La diplomatie algérienne à la recherche d’une vision et d’orientations

Toufik Doudou / NEWPRESS
Abdelkader Messahel, ministre des Affaires étrangères

Le plan d’action du gouvernement Ahmed Ouyahia, qui sera présenté dimanche prochain au Parlement, a consacré un petit chapitre à la politique extérieure que l’État entend mener dans le futur à la faveur « d’une diplomatie dynamique ».

Relancer l’UMA ?

À la lecture de ce qui est prévu, il apparaît pourtant de manière claire que cette politique extérieure manque d’orientation et de vision. Car, comment expliquer que l’Algérie se dit toujours engagée pour « la construction de l’Union du Maghreb arabe (UMA) » – dans le texte du gouvernement- alors que cette structure semble être dépassée en raison d’une période prolongée de blocage.

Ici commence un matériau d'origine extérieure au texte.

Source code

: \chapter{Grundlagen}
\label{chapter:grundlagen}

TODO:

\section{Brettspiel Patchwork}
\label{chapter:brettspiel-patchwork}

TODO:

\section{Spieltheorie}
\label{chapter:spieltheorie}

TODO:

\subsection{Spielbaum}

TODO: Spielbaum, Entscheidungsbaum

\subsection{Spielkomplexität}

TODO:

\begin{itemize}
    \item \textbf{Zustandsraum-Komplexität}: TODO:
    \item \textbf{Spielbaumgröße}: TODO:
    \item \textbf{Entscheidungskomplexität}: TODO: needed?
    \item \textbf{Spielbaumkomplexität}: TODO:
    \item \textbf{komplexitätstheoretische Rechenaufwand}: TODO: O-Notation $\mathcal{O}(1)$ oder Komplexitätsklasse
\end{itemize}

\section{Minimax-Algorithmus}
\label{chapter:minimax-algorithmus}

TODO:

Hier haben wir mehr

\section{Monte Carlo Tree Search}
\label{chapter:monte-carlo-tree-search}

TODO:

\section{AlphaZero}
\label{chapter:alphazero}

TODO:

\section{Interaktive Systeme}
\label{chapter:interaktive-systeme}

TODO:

Aucun pays membre de l’UMA n’a fait un effort pour relancer l’Union ces dernières années.  La Tunisie et la Libye sont préoccupés par leurs problèmes internes alors que l’Algérie et le Maroc sont au même niveau de relation d’il y a trente ans. Le Maroc, qui a réintégré l’Union africaine (UA) et regarde désormais vers l’Afrique, ne veut plus entendre parler de l’UMA au moment où la Mauritanie s’engage dans le Sahel avec l’appui de Paris.

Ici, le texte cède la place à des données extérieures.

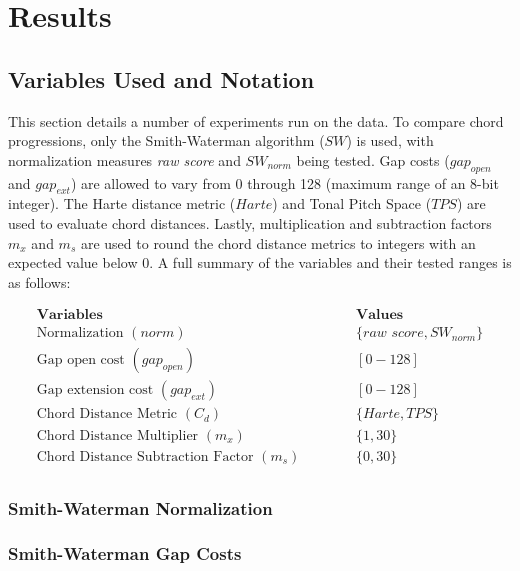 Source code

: \chapter{Results}

\section{Variables Used and Notation}

This section details a number of experiments run on the data. To compare chord progressions, only the Smith-Waterman algorithm ($SW$) is used, with normalization measures \textit{raw score} and ${SW}_{norm}$ being tested. Gap costs (${gap}_{open}$ and ${gap}_{ext}$) are allowed to vary from 0 through 128 (maximum range of an 8-bit integer). The Harte distance metric ($Harte$) and Tonal Pitch Space ($TPS$) are used to evaluate chord distances. Lastly, multiplication and subtraction factors $m_x$ and $m_s$ are used to round the chord distance metrics to integers with an expected value below 0. A full summary of the variables and their tested ranges is as follows:

\begin{align*}
\textbf{Variables}                       & \hspace{1cm} & \textbf{Values} \\
\text{Normalization } (norm)                    && \{\textit{raw score},{SW}_{norm}\} \\
\text{Gap open cost } ({gap}_{open})                    && [0-128] \\
\text{Gap extension cost } ({gap}_{ext})                && [0-128] \\
\text{Chord Distance Metric } (C_d)            && \{Harte, TPS\} \\
\text{Chord Distance Multiplier } (m_x)       && \{1, 30\} \\
\text{Chord Distance Subtraction Factor } (m_s) && \{0, 30\} \\
\end{align*}

\subsection{Smith-Waterman Normalization}

\subsection{Smith-Waterman Gap Costs}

« Au plan bilatéral, l’Algérie poursuivra l’édification de relations de dialogue, de fraternité, de solidarité, de coopération et de bon voisinage, des relations qu’elle espère voir s’élargir à tous ses voisins maghrébins, dans le respect de la légalité internationale », est-il écrit dans le document.  

Quelques lignes sont consacrées à la crise en Libye. En ce sens, l’Algérie continuera d’appuyer les efforts du représentant spécial des Nations unies pour la Libye (Ghassan Salamé actuellement), en vue « d’une rapide restauration de la paix, de la sécurité et de la réconciliation nationale au profit du peuple libyen frère, dans la préservation de l’intégrité territoriale, de l’unité et de la souveraineté nationale de ce pays voisin », précise le document.

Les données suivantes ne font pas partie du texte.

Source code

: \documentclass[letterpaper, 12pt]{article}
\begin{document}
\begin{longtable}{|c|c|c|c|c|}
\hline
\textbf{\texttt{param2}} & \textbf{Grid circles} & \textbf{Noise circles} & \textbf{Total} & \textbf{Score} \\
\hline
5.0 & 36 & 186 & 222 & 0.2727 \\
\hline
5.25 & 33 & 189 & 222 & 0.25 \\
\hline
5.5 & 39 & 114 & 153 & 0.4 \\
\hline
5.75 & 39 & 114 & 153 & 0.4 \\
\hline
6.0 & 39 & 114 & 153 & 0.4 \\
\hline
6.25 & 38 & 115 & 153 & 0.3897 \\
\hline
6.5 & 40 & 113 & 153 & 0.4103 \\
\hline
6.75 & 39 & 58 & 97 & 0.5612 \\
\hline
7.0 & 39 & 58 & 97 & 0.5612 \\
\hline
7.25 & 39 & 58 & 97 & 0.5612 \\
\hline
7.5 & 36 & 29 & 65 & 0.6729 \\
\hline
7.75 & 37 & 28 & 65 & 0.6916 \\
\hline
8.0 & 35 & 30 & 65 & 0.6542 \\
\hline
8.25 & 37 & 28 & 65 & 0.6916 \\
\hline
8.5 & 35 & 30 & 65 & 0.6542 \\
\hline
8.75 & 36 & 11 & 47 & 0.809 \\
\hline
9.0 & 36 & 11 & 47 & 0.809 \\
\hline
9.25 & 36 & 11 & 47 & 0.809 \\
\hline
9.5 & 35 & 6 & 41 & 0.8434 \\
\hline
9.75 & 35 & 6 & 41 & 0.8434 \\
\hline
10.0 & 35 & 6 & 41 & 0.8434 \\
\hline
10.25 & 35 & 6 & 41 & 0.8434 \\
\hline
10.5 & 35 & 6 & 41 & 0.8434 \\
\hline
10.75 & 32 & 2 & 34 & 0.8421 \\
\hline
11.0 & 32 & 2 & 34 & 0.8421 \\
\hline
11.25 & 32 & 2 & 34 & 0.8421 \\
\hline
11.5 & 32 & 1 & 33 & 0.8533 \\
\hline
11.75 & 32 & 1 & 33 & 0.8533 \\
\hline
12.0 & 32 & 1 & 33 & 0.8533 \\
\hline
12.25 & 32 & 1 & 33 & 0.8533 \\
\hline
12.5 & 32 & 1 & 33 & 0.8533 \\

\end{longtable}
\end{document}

Quelles relations avec l’Afrique ?

Contrairement au discours officiel, entendu ces derniers temps, l’Afrique ne semble pas être une zone où l’Algérie veut renforcer sa présence ou son influence. Seul le Sahel intéresse Alger pour des raisons de proximité géographique et de concentration de menaces.

L’Algérie se déclare « activement solidaire » de tous les pays de la région sahélienne, dans « la lutte contre le terrorisme et le crime transnational, et dans l’édification du développement au profit des peuples de cette sous-région ».

Pour le Mali, l’Algérie continuera « d’assumer loyalement ses obligations découlant de l’accord de Paix et de réconciliation nationale (signé à Alger en juin 2015) ». « À ce titre, elle travaillera avec les autres partenaires, à la restauration de la paix au Nord Mali et dans ce pays en général, dans le respect de son intégrité territoriale, de sa souveraineté nationale, et de l’unité de son peuple », est-il encore précisé dans le document.

Qu’en est-il du « reste » de l’Afrique ? « Ailleurs en Afrique, l’Algérie sera toujours active au sein de l’Union Africaine, au service de l’unité et de l’intégration du Continent, dans le respect de ses principes et de sa Charte par tous les États membres de l’organisation », est-il mentionné.

Donc, Alger se contentera de « l’action institutionnelle » dans le cadre des organisations continentales. Quid des relations humaines, politiques, économiques et culturelles avec l’Afrique australe ? Avec la région des grands lacs ? Avec l’Afrique de l’Ouest ? Pas de réponses dans le plan d’action du gouvernement.

« Dialogue universel »

Pour la région arabe, l’Algérie annonce qu’elle ne ménagera pas son concours pour « le règlement des conflits et des tensions au sein de la Nation arabe, dans le respect de la souveraineté de chaque État, et dans la fidélité à ses principes de non-ingérence ».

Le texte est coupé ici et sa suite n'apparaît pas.